◆ **TASK ITEM**
The answer must be a single number: how many lines in the records below contain the word "Probabilities".

◆ **DATA**

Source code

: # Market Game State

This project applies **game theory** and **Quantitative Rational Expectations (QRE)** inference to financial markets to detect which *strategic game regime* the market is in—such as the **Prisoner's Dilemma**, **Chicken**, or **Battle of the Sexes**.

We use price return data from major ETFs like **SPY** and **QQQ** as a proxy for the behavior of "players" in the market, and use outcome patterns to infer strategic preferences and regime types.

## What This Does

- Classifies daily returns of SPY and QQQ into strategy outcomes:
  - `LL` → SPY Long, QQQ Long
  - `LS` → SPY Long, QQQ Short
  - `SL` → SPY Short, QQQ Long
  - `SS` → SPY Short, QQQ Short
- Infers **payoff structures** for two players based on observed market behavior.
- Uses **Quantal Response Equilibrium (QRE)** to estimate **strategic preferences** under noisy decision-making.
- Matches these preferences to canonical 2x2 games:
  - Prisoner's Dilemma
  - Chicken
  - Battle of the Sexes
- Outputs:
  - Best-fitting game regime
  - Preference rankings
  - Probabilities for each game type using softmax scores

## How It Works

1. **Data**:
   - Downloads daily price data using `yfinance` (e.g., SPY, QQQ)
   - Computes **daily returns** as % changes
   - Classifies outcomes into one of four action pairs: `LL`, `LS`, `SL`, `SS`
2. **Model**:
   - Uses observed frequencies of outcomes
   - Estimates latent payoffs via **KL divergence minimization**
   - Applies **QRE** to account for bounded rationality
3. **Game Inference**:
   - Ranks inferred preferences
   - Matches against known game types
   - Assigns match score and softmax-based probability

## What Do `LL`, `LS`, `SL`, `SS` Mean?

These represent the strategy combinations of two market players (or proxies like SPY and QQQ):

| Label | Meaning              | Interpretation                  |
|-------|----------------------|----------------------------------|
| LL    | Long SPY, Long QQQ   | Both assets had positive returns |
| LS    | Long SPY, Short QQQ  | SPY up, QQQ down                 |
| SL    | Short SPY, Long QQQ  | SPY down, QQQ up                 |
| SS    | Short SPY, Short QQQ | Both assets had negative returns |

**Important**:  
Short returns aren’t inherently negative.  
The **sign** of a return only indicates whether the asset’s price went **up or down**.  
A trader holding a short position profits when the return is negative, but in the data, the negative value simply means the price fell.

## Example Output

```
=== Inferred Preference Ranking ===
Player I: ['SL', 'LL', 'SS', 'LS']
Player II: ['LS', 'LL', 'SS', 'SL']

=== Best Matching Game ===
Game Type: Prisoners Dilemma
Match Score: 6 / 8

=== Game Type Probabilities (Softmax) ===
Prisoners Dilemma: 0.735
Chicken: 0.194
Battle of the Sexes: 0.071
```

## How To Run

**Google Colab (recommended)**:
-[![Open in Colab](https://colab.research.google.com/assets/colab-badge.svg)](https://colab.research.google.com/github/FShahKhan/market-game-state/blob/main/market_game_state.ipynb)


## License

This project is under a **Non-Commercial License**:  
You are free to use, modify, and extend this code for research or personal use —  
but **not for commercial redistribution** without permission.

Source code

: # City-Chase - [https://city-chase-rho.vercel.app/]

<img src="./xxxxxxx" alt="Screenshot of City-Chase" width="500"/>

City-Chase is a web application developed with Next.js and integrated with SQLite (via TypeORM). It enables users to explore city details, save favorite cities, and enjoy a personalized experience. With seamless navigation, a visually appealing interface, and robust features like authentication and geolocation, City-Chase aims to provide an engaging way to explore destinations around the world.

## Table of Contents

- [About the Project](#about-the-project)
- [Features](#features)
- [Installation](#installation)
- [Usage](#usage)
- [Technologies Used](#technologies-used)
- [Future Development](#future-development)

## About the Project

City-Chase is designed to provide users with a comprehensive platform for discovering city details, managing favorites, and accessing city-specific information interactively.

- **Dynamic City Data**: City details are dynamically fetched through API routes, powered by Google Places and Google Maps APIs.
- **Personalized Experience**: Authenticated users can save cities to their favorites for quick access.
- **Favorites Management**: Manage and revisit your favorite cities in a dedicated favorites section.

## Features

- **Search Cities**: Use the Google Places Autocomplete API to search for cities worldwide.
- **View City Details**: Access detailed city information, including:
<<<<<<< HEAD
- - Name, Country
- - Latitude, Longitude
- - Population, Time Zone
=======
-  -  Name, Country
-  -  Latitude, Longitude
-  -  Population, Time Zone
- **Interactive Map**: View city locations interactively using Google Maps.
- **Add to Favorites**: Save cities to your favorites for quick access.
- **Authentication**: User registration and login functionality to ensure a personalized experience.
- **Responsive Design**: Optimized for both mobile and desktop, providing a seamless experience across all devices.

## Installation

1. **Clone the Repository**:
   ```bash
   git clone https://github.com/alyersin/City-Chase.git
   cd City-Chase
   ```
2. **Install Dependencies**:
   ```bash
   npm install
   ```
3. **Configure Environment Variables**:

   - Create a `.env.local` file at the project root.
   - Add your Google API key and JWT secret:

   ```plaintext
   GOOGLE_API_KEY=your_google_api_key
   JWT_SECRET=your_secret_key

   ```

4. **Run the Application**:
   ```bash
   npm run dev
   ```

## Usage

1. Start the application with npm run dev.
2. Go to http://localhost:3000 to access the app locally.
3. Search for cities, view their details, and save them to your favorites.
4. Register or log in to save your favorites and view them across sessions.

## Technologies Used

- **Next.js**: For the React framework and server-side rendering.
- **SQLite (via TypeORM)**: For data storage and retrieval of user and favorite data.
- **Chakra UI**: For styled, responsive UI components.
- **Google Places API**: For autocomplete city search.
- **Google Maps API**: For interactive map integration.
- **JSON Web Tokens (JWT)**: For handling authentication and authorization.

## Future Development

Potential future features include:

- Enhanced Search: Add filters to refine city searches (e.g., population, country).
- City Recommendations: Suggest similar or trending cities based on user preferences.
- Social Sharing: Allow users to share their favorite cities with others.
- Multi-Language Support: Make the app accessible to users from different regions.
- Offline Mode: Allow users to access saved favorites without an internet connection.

--

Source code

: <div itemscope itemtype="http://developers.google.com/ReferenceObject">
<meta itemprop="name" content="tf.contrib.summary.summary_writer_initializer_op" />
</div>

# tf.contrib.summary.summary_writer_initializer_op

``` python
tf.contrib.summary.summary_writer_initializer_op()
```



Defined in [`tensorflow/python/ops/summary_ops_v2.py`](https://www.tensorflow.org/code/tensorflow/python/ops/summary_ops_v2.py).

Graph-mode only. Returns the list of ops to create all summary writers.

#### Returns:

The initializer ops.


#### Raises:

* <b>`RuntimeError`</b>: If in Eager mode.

==

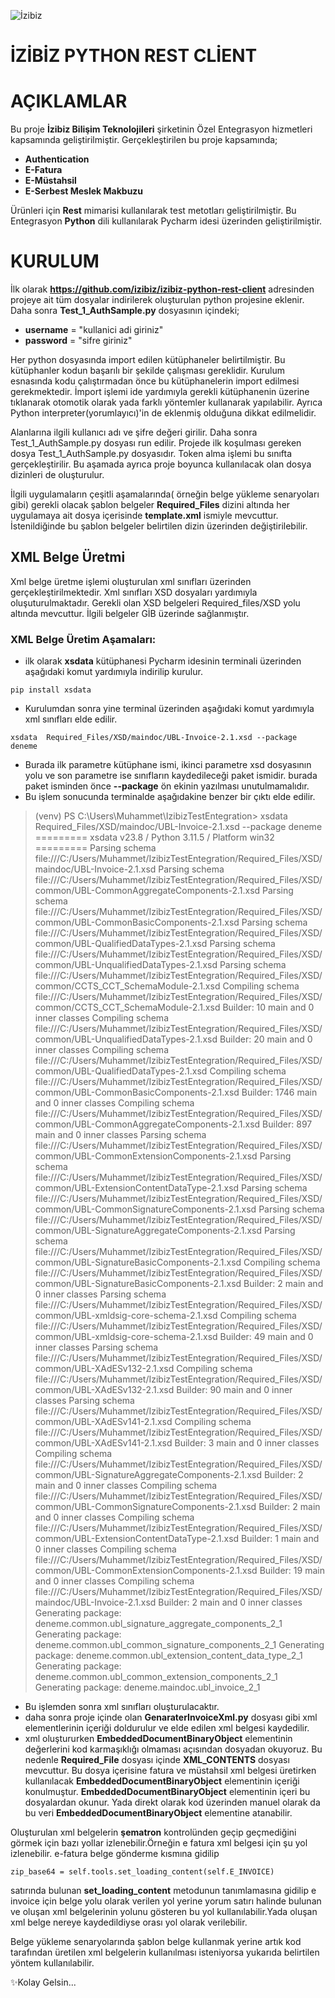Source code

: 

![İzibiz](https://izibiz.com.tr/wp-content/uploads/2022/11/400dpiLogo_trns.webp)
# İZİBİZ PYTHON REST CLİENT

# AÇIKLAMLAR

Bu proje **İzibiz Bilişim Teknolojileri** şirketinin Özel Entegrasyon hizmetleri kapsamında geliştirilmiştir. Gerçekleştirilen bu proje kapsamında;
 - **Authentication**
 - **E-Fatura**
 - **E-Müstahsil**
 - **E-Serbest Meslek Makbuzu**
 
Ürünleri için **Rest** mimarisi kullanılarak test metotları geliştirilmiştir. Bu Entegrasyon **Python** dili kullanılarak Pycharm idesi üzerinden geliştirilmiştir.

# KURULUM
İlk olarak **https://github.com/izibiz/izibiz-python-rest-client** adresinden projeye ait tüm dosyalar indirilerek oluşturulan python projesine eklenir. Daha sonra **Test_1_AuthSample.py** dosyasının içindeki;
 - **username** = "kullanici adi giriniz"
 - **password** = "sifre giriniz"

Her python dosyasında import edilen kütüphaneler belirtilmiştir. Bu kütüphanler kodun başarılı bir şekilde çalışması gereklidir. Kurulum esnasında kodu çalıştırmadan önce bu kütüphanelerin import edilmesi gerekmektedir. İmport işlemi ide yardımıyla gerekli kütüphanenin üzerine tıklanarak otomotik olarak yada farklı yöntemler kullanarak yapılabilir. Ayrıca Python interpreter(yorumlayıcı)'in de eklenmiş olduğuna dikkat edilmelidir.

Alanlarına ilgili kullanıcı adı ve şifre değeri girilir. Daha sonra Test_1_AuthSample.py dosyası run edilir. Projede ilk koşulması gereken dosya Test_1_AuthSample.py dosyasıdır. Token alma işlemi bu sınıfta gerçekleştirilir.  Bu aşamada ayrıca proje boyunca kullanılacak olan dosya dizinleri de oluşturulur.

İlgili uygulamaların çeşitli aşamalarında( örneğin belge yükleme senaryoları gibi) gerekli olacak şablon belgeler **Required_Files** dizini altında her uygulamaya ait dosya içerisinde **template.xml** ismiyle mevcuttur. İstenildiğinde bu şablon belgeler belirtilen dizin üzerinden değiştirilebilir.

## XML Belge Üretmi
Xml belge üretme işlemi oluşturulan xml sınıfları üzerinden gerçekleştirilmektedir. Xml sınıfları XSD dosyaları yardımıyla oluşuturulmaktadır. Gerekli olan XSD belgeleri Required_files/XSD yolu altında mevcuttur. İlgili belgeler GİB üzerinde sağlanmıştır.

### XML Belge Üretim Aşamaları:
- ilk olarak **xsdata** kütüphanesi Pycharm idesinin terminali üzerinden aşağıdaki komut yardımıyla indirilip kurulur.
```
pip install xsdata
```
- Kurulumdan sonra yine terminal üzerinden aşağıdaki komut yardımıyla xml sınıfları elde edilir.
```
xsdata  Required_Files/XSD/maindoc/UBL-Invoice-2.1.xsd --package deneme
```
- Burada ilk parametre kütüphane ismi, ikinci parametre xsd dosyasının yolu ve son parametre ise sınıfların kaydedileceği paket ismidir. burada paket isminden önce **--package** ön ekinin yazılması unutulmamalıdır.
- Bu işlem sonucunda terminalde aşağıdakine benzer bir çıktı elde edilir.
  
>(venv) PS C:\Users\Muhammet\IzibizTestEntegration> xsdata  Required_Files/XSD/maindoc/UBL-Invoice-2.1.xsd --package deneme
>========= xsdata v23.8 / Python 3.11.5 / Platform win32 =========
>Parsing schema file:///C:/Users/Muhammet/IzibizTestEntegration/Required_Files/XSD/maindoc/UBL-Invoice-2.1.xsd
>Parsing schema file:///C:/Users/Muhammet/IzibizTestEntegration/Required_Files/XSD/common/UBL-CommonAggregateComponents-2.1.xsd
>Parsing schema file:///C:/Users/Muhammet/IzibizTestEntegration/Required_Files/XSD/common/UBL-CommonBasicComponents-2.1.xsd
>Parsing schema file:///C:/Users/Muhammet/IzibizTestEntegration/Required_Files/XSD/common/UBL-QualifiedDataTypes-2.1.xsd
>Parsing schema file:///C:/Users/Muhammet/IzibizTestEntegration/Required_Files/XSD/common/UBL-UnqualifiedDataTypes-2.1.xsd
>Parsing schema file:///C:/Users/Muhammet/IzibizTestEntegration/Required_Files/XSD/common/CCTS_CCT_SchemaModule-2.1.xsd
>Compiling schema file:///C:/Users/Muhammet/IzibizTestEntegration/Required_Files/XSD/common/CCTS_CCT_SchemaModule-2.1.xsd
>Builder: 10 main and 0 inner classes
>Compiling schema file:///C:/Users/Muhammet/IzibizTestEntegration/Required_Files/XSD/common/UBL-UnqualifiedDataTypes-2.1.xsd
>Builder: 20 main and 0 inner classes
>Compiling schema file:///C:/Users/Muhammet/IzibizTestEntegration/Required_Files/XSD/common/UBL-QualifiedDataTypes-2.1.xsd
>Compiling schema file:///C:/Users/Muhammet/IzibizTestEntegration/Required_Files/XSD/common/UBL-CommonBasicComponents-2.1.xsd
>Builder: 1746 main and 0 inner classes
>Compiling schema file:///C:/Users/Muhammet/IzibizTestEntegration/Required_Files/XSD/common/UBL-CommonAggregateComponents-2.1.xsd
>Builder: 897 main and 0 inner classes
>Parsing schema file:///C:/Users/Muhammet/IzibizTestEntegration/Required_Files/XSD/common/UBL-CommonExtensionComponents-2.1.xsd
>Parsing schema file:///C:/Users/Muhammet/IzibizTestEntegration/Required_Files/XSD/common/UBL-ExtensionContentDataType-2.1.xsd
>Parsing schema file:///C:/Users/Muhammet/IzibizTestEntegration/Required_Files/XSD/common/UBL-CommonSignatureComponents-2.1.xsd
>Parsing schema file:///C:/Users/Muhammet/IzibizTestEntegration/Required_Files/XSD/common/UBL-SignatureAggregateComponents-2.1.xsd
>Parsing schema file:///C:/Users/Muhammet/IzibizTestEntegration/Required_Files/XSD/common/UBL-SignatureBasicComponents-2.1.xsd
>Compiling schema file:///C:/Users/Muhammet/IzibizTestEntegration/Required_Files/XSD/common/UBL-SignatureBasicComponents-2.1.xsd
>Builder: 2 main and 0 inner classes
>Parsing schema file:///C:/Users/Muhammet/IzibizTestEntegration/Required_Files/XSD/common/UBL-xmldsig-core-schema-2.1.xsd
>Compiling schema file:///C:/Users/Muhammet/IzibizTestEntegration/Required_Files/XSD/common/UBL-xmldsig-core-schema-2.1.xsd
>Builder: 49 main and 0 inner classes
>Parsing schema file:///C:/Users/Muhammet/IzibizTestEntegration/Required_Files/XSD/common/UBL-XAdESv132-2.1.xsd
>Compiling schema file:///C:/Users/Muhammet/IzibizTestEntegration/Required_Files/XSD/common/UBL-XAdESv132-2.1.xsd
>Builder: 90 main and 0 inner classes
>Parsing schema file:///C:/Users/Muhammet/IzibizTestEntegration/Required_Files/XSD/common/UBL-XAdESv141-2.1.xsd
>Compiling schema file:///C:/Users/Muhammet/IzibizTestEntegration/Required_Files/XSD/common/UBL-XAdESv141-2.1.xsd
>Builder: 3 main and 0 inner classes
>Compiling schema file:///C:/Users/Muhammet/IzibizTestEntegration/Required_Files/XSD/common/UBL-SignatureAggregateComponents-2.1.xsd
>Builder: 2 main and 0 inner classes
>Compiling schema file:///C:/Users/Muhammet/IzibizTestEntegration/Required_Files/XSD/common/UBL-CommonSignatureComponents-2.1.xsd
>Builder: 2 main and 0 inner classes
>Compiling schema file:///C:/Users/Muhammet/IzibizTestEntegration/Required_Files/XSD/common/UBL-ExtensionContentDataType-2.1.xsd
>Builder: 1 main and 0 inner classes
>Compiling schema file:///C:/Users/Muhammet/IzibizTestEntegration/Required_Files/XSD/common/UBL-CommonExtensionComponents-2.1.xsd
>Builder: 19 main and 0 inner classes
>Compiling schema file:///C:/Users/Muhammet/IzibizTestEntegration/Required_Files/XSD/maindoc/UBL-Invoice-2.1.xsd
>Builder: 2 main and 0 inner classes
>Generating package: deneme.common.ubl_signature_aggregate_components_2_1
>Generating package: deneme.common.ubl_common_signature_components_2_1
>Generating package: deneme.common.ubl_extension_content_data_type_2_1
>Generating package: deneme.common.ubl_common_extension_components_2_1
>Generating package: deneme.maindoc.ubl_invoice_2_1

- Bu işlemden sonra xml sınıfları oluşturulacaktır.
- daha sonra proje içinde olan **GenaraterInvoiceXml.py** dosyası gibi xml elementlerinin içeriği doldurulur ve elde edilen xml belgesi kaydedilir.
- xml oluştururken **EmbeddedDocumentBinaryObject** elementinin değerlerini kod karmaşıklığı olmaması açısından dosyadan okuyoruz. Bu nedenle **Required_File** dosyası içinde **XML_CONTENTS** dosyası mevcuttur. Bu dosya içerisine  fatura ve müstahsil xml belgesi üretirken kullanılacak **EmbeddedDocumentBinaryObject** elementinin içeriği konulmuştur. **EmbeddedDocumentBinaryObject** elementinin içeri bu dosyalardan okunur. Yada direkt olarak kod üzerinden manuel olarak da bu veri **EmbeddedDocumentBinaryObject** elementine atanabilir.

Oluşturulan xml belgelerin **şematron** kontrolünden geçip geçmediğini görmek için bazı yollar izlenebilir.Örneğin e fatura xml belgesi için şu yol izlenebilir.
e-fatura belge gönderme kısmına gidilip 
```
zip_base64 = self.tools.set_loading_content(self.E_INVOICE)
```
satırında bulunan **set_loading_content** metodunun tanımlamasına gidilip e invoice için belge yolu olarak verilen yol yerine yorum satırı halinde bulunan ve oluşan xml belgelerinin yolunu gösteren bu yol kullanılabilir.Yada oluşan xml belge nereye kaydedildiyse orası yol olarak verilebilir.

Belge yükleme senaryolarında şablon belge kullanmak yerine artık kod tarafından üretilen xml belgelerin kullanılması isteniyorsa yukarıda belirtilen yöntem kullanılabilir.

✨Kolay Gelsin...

◆ **SOLUTION BELOW**
2